The Final Rule’s reforms are substantial; for the first time, climate change and environmental justice principles are codified for NEPA purposes, including a definition of “environmental justice.” CEQ has also adopted a novel approach to new agency categorical exclusions (CEs) and addressed how agencies might approach projects with substantial beneficial effects.
Background
The NEPA rulemaking is part of a broad regulatory reform directed by President Biden in Executive Order 13990, issued January 20, 2021. Phase One of CEQ’s NEPA rulemaking, finalized April 20, 2022, was a targeted reversal of three of the agency’s changes made in the last year of the Trump administration (2020 Rule). The Phase One revisions (1) require federal agencies to consider the “direct,” “indirect,” and “cumulative” effects of a proposed action; (2) revert to the previous regulatory definition of what constitutes the “purpose and need” of a proposal for agency action by eliminating references to the applicant’s goals as a relevant consideration; and (3) restore the ability of federal agencies to expand their NEPA procedures and treat CEQ’s regulations as a floor, not a ceiling.

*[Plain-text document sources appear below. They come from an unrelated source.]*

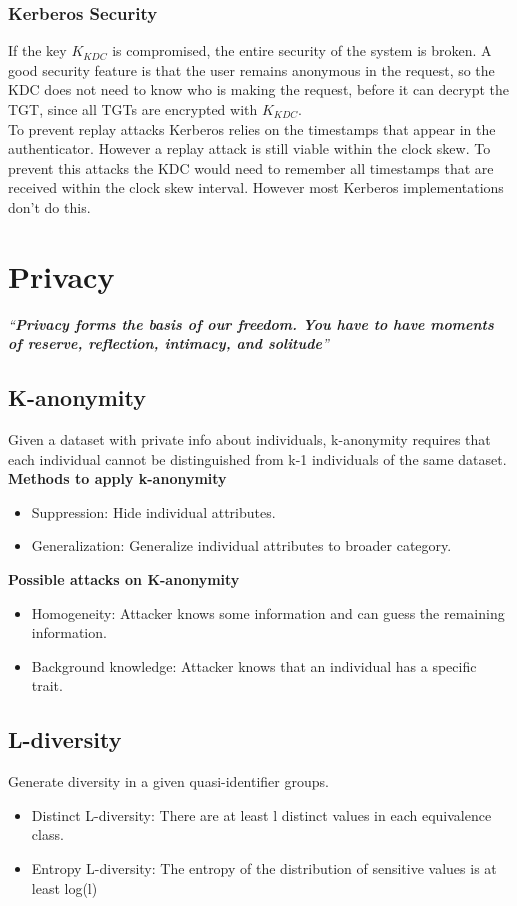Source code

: \documentclass[a4paper]{article}
\begin{document}
\subsubsection{Kerberos Security}
If the key $K_{KDC}$ is compromised, the entire security of the system is broken. A good security feature is that the user remains anonymous in the request, so the KDC does not need to know who is making the request, before it can decrypt the TGT, since all TGTs are encrypted with $K_{KDC}$.\\
To prevent replay attacks Kerberos relies on the timestamps that appear in the authenticator. However a replay attack is still viable within the clock skew. To prevent this attacks the KDC would need to remember all timestamps that are received within the clock skew interval. However most Kerberos implementations don't do this.

\newpage
\section{Privacy}
\textit{``\textbf{Privacy forms the basis of our freedom. You have to have moments of reserve, reflection, intimacy, and solitude}''}

\subsection{K-anonymity}
Given a dataset with private info about individuals, k-anonymity requires that each individual cannot be distinguished from k-1 individuals of the same dataset.\\
\textbf{Methods to apply k-anonymity}
\begin{itemize}
    \item Suppression: Hide individual attributes.
    \item Generalization: Generalize individual attributes to broader category.
\end{itemize}{}
\textbf{Possible attacks on K-anonymity}
\begin{itemize}
    \item Homogeneity: Attacker knows some information and can guess the remaining information.
    \item Background knowledge: Attacker knows that an individual has a specific trait.
\end{itemize}{}

\subsection{L-diversity}
Generate diversity in a given quasi-identifier groups.
\begin{itemize}
    \item Distinct L-diversity: There are at least l distinct values in each equivalence class.
    \item Entropy L-diversity: The entropy of the distribution of sensitive values is at least log(l)
\end{itemize}
\end{document}
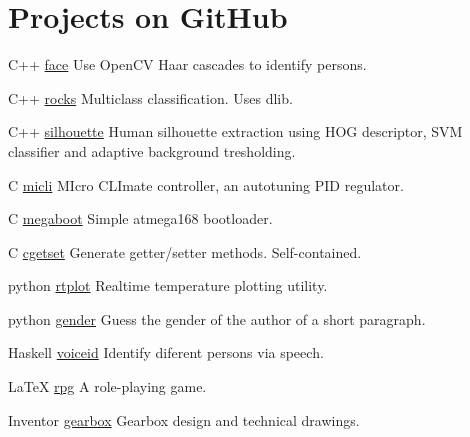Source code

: \documentclass{tccv}
\begin{document}
\section{Projects on GitHub}
\begin{yearlist}
\item{C++}
     {\href{https://github.com/MiroslavVitkov/face}{face}}
     {Use OpenCV Haar cascades to identify persons. }

\item{C++}
     {\href{https://github.com/MiroslavVitkov/rocks}{rocks}}
     {Multiclass classification. Uses dlib.}

\item{C++}
     {\href{https://github.com/MiroslavVitkov/silhouette}{silhouette}}
     {Human silhouette extraction using HOG descriptor, SVM classifier and adaptive background tresholding.}

\item{C}
     {\href{https://github.com/MiroslavVitkov/micli}{micli}}
     {MIcro CLImate controller, an autotuning PID regulator.}

\item{C}
     {\href{https://github.com/MiroslavVitkov/megaboot}{megaboot}}
     {Simple atmega168 bootloader.}

\item{C}
     {\href{https://github.com/MiroslavVitkov/cgetset}{cgetset}}
     {Generate getter/setter methods. Self-contained.}

\item{python}
     {\href{https://github.com/MiroslavVitkov/rtplot}{rtplot}}
     {Realtime temperature plotting utility.}


\item{python}
     {\href{https://github.com/MiroslavVitkov/gender}{gender}}
     {Guess the gender of the author of a short paragraph.}


\item{Haskell}
     {\href{https://github.com/MiroslavVitkov/voiceid}{voiceid}}
     {Identify diferent persons via speech.}

\item{LaTeX}
     {\href{https://github.com/MiroslavVitkov/rpg}{rpg}}
     {A role-playing game.}

\item{Inventor}
     {\href{https://github.com/MiroslavVitkov/gearbox}{gearbox}}
     {Gearbox design and technical drawings.}
\end{yearlist}
\end{document}
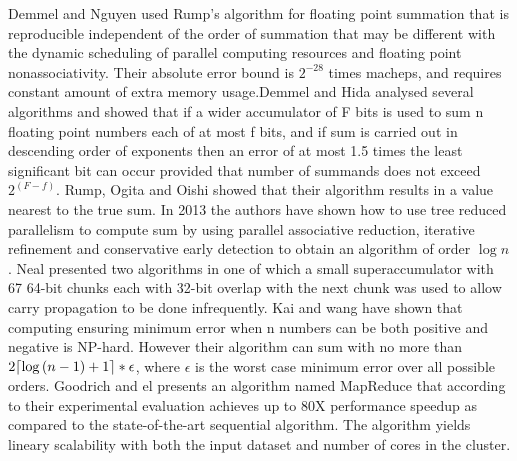 \documentclass[11pt]{article}       %
\DeclarePairedDelimiter{\ceil}{\lceil}{\rceil}
\begin{document}
Demmel and Nguyen \cite{PRS} used Rump’s algorithm for floating point summation that is reproducible independent of the order of summation that may be different with the dynamic scheduling of parallel computing resources and floating point nonassociativity. Their absolute error bound is $2^{-28}$ times macheps, and requires constant amount of extra memory usage.Demmel and Hida \cite{AEFPS} analysed several algorithms and showed that if a wider accumulator of F bits is used to sum n floating point numbers each of at most f bits, and if sum is carried out in descending order of exponents then an error of at most 1.5 times the least significant bit can occur provided that number of summands does not exceed $2^{(F-f)}$.
Rump, Ogita and Oishi \cite{AFPSPFR} showed that their algorithm results in a value nearest to the true sum. 
In 2013 the authors \cite{APFPA} have shown how to use tree reduced parallelism to compute sum by using parallel associative reduction, iterative refinement and conservative early detection to obtain an algorithm of order $\log {n}$. 
Neal \cite{FESUSLS} presented two algorithms in one of which a small superaccumulator with 67 64-bit chunks each with 32-bit overlap with the next chunk was used to allow carry propagation to be done infrequently. Kai and wang \cite{LTALCNS} have shown that computing ensuring minimum error when n numbers can be both positive and negative is NP-hard. However their algorithm can sum with no more than $2\ceil*{\log {(n-1)}+1}*\epsilon$, where $\epsilon$ is the worst case minimum error over all possible orders.
Goodrich and el \cite{PASFPN} presents an algorithm named MapReduce that according to their experimental evaluation achieves up to 80X performance speedup as compared to the state-of-the-art sequential algorithm. The algorithm yields lineary scalability with both the input dataset and number of cores in the cluster.





\end{document}
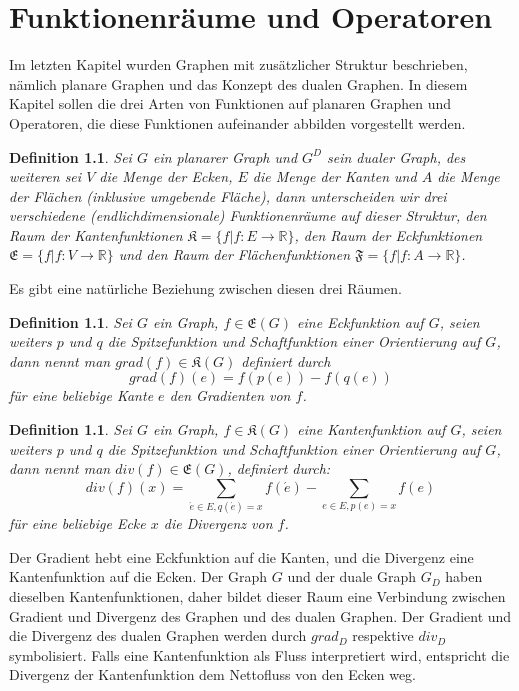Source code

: \documentclass[11pt,a4paper,leqno]{report}
\newtheorem{definition}[theorem]{Definition}
\numberwithin{equation}{chapter}
\begin{document}
\chapter{Funktionenr\"aume und Operatoren}
Im letzten Kapitel wurden Graphen mit zus\"atzlicher Struktur beschrieben, nämlich planare Graphen und das Konzept des dualen Graphen. In diesem Kapitel sollen die drei Arten von Funktionen auf planaren Graphen und Operatoren, die diese Funktionen aufeinander abbilden vorgestellt werden.
\begin{definition}
	Sei $G$ ein planarer Graph und $G^D$ sein dualer Graph, des weiteren sei $V$ die Menge der Ecken, $E$ die Menge der Kanten und $A$ die Menge der Fl\"achen (inklusive umgebende Fl\"ache), dann unterscheiden wir drei verschiedene (endlichdimensionale) Funktionenr\"aume auf dieser Struktur, den Raum der Kantenfunktionen $\mathfrak{K}=\{f|f: E\rightarrow\mathbb{R}\}$, den Raum der Eckfunktionen $\mathfrak{E}=\{f|f: V\rightarrow\mathbb{R}\}$ und den Raum der Fl\"achenfunktionen $\mathfrak{F}=\{f|f: A\rightarrow\mathbb{R}\}$.
\end{definition}
\noindent
Es gibt eine nat\"urliche Beziehung zwischen diesen drei R\"aumen. 
\begin{definition}
	Sei $G$ ein Graph, $f\in\mathfrak{E}(G)$ eine Eckfunktion auf $G$, seien weiters $p$ und $q$ die Spitzefunktion und Schaftfunktion einer Orientierung auf $G$, dann nennt man $grad(f)\in\mathfrak{K}(G)$ definiert durch 
	$$grad(f)(e) = f(p(e)) - f(q(e))$$ 
	f\"ur eine beliebige Kante $e$ den Gradienten von $f$.
\end{definition}
\begin{definition}
	Sei $G$ ein Graph, $f\in\mathfrak{K}(G)$ eine Kantenfunktion auf $G$, seien weiters $p$ und $q$ die Spitzefunktion und Schaftfunktion einer Orientierung auf $G$, dann nennt man $div(f)\in\mathfrak{E}(G)$, definiert durch: 
	$$div(f)(x) = \sum_{\acute{e}\in E, q(\acute{e})=x}f(\acute{e}) -\sum_{e\in E, p(e)=x}f(e)$$
	f\"ur eine beliebige Ecke $x$ die Divergenz von $f$.
\end{definition}
\noindent
	Der Gradient hebt eine Eckfunktion auf die Kanten, und die Divergenz eine Kantenfunktion auf die Ecken. Der Graph $G$ und der duale Graph $G_D$ haben dieselben  Kantenfunktionen, daher bildet dieser Raum eine Verbindung zwischen Gradient und Divergenz des Graphen und des dualen Graphen. Der Gradient und die Divergenz des dualen Graphen werden durch $grad_D$ respektive $div_D$ symbolisiert. Falls eine Kantenfunktion als Fluss interpretiert wird, entspricht die Divergenz der Kantenfunktion dem Nettofluss von den Ecken weg.
\end{document}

CEQ released its proposed Phase Two revisions on July 31, 2023. For the most part, the Final Rule adopts the proposed Phase Two rule with relatively minor revisions in response to comments.
Environmental Justice
For the first time, CEQ has codified a definition of “environmental justice” for NEPA purposes. At Section 1508.1(m), the following definition is established:
“Environmental justice means the just treatment and meaningful involvement of all people, regardless of income, race, color, national origin, Tribal affiliation, or disability, in agency decision making and other Federal activities that affect human health and the environment so that people:
(1) Are fully protected from disproportionate and adverse human health and environmental effects (including risks) and hazards, including those related to climate change, the cumulative impacts of environmental and other burdens, and the legacy of racism or other structural or systemic barriers; and
(2) Have equitable access to a healthy, sustainable, and resilient environment in which to live, play, work, learn, grow, worship, and engage in cultural and subsistence practices.”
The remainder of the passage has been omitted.